> Work order
Task for the records below: count the lines that contain the word "nicely" and give only that number.

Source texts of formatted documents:
/---

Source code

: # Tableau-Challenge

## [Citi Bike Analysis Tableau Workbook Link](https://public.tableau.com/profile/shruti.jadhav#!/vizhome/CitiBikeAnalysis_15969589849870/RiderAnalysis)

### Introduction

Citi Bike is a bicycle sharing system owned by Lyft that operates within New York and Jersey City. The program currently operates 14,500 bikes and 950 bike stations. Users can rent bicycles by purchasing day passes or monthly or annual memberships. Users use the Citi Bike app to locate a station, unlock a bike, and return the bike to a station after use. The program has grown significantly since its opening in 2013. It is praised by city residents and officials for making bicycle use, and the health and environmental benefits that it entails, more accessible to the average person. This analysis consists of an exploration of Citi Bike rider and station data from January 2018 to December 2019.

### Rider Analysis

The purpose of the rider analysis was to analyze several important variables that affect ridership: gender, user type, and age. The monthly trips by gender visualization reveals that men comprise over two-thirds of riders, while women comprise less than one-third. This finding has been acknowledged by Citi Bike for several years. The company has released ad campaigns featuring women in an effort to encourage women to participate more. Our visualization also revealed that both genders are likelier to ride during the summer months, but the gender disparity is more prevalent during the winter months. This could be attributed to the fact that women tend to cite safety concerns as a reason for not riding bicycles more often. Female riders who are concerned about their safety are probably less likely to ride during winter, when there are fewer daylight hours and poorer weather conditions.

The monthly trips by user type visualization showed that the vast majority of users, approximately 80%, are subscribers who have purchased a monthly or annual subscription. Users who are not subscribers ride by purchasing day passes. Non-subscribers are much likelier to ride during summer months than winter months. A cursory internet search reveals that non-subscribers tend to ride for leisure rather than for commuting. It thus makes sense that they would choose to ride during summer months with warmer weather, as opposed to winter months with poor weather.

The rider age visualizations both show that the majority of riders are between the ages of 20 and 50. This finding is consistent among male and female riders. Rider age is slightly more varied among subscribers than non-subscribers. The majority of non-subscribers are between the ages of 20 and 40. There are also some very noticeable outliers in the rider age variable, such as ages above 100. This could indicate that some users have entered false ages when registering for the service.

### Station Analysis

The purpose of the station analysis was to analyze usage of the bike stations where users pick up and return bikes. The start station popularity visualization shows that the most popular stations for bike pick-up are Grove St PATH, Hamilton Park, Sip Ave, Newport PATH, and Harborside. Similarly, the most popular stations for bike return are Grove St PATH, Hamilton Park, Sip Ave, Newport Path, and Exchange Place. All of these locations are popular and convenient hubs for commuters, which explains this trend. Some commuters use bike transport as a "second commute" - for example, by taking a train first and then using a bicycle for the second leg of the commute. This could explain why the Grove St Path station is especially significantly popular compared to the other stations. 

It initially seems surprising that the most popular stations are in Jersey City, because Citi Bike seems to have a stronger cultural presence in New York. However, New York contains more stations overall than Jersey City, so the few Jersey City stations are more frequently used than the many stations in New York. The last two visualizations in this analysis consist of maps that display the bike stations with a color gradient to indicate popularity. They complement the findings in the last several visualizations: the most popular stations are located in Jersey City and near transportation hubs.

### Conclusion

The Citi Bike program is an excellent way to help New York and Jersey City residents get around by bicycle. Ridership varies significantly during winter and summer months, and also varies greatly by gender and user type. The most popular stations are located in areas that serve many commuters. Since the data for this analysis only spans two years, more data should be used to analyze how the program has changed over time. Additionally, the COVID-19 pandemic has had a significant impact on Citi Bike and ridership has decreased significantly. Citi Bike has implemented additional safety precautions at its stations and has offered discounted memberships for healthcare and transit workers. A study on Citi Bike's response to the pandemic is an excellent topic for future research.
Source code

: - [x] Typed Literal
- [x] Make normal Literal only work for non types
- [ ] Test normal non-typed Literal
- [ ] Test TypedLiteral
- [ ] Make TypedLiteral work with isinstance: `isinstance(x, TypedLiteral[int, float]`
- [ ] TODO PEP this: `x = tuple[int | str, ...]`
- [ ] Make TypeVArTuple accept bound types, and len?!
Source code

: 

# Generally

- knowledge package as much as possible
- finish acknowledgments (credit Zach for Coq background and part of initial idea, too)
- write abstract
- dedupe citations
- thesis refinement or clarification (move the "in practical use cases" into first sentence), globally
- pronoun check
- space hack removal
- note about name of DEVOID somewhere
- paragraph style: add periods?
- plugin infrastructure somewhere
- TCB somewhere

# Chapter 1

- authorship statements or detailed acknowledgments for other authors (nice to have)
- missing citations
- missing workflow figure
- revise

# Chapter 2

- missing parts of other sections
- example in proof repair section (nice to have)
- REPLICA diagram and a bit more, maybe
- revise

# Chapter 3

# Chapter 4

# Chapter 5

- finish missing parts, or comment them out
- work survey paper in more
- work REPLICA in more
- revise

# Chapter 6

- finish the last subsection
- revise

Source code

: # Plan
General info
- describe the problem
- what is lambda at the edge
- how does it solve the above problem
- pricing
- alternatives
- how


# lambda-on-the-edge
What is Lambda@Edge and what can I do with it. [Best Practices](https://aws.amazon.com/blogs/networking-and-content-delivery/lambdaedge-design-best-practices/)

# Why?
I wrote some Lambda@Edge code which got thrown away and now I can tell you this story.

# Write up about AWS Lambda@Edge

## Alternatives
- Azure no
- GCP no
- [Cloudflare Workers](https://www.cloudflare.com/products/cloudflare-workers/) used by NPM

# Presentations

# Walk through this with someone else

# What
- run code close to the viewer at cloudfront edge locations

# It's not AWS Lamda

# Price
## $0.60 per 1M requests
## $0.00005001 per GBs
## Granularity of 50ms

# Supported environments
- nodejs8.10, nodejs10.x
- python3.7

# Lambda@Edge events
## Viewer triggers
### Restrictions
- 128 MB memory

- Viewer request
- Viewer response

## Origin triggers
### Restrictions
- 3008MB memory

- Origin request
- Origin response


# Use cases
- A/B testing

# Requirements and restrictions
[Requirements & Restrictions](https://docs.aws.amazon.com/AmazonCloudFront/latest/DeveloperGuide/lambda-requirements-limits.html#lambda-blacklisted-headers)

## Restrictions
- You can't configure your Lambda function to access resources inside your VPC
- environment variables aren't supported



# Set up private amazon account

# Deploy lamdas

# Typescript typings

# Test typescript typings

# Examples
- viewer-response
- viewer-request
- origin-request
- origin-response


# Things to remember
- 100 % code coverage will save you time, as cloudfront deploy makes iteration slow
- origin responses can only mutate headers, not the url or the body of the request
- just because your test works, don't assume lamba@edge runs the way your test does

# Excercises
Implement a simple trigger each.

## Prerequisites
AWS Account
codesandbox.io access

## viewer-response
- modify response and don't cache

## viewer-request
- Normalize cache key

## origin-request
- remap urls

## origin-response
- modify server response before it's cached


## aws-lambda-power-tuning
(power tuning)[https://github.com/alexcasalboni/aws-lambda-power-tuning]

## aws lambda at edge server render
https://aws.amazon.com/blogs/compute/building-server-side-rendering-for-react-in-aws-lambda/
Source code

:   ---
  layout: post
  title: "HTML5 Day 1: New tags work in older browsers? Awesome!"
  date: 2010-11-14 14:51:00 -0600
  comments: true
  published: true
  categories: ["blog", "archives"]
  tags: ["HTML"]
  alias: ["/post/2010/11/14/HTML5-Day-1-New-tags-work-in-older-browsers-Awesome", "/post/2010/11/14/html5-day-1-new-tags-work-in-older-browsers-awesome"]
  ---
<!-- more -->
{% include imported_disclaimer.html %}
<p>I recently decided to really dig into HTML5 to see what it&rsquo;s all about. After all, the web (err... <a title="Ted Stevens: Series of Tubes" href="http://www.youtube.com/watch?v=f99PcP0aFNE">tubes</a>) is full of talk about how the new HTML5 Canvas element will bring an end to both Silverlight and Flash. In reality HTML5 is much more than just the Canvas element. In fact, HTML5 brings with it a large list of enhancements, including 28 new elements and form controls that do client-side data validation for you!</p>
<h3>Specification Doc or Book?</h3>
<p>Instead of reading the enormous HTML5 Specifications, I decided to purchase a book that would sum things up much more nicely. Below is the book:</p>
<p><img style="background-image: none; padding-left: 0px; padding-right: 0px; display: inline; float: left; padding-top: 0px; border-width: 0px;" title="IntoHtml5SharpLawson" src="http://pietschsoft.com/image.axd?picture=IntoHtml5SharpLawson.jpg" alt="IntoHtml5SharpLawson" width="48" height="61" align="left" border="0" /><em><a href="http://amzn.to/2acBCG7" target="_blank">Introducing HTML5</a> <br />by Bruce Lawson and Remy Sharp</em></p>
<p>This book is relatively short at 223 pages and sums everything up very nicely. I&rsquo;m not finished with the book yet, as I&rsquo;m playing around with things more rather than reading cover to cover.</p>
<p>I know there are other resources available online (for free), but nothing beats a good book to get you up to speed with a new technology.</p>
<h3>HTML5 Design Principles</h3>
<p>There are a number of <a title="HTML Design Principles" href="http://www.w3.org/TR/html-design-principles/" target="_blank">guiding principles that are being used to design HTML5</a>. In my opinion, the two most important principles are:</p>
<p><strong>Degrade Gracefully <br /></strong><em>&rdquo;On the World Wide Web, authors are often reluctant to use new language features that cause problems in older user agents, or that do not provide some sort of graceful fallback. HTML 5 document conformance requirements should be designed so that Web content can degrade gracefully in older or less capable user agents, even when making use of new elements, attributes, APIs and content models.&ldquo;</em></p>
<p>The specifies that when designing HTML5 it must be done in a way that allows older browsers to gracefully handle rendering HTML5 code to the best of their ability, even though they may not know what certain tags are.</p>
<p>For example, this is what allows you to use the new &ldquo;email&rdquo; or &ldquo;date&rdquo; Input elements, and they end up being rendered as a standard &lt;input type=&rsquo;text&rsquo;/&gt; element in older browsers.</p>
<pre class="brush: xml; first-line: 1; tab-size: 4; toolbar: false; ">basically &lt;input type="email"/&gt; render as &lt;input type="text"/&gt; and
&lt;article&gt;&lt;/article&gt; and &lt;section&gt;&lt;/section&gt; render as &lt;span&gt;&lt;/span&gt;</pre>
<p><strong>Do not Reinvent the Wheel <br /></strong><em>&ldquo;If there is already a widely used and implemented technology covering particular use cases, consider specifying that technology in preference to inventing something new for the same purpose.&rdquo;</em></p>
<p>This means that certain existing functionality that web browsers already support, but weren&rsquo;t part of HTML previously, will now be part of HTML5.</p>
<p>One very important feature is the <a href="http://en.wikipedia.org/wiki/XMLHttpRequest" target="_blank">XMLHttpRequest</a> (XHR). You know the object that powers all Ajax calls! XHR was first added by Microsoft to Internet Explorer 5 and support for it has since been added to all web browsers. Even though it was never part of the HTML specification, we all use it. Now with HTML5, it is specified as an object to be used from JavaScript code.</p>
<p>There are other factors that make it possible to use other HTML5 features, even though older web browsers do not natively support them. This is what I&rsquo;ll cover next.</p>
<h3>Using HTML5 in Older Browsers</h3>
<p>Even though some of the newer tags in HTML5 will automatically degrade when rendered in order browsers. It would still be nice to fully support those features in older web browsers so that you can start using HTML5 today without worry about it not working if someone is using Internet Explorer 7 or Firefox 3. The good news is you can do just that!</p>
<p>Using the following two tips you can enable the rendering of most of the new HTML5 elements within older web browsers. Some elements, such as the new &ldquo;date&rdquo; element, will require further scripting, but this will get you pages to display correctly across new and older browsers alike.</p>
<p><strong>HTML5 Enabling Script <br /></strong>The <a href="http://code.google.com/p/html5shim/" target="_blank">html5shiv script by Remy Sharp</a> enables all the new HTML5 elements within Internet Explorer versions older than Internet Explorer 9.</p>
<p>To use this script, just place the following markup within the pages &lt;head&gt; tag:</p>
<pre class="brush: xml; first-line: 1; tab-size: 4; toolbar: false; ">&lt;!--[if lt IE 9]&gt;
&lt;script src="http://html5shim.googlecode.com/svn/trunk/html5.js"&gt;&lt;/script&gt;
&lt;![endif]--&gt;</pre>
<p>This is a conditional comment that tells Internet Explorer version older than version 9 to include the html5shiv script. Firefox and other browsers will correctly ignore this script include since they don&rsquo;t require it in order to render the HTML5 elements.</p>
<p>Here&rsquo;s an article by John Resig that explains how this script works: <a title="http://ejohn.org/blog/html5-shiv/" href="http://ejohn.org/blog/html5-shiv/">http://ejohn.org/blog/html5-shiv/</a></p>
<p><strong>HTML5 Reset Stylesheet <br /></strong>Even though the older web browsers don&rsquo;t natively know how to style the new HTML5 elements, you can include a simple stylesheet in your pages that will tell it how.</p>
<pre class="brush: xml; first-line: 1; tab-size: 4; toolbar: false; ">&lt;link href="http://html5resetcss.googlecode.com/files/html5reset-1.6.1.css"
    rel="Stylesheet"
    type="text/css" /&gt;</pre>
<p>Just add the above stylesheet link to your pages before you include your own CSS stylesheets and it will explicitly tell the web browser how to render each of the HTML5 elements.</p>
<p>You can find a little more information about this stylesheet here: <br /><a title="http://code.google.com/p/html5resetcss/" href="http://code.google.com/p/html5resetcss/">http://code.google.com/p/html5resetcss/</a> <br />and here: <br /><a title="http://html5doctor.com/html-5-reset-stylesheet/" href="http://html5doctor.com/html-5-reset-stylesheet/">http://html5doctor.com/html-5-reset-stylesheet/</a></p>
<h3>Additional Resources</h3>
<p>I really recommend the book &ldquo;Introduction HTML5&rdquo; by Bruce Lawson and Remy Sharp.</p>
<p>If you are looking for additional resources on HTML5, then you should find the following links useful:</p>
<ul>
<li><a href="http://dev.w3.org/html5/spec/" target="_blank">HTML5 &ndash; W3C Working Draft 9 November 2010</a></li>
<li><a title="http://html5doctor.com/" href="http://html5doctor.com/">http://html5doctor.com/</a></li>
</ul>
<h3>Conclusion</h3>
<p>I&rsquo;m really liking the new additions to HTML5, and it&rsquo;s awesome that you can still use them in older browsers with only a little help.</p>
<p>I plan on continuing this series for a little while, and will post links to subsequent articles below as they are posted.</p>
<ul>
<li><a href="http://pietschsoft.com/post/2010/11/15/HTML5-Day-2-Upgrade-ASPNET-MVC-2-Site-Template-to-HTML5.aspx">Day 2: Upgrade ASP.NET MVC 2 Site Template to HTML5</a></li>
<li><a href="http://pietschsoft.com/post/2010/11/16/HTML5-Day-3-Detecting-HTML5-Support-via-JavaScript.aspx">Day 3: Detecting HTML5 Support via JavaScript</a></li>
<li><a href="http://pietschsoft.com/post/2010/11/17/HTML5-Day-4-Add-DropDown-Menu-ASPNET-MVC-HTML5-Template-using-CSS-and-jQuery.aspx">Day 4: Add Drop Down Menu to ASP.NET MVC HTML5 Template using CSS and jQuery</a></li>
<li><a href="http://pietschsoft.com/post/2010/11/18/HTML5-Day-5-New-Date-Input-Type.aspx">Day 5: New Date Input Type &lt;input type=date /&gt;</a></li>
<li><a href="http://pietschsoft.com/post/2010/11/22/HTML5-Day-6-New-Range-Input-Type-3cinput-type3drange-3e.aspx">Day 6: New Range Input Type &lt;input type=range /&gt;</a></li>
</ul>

\---

> Expected answer
2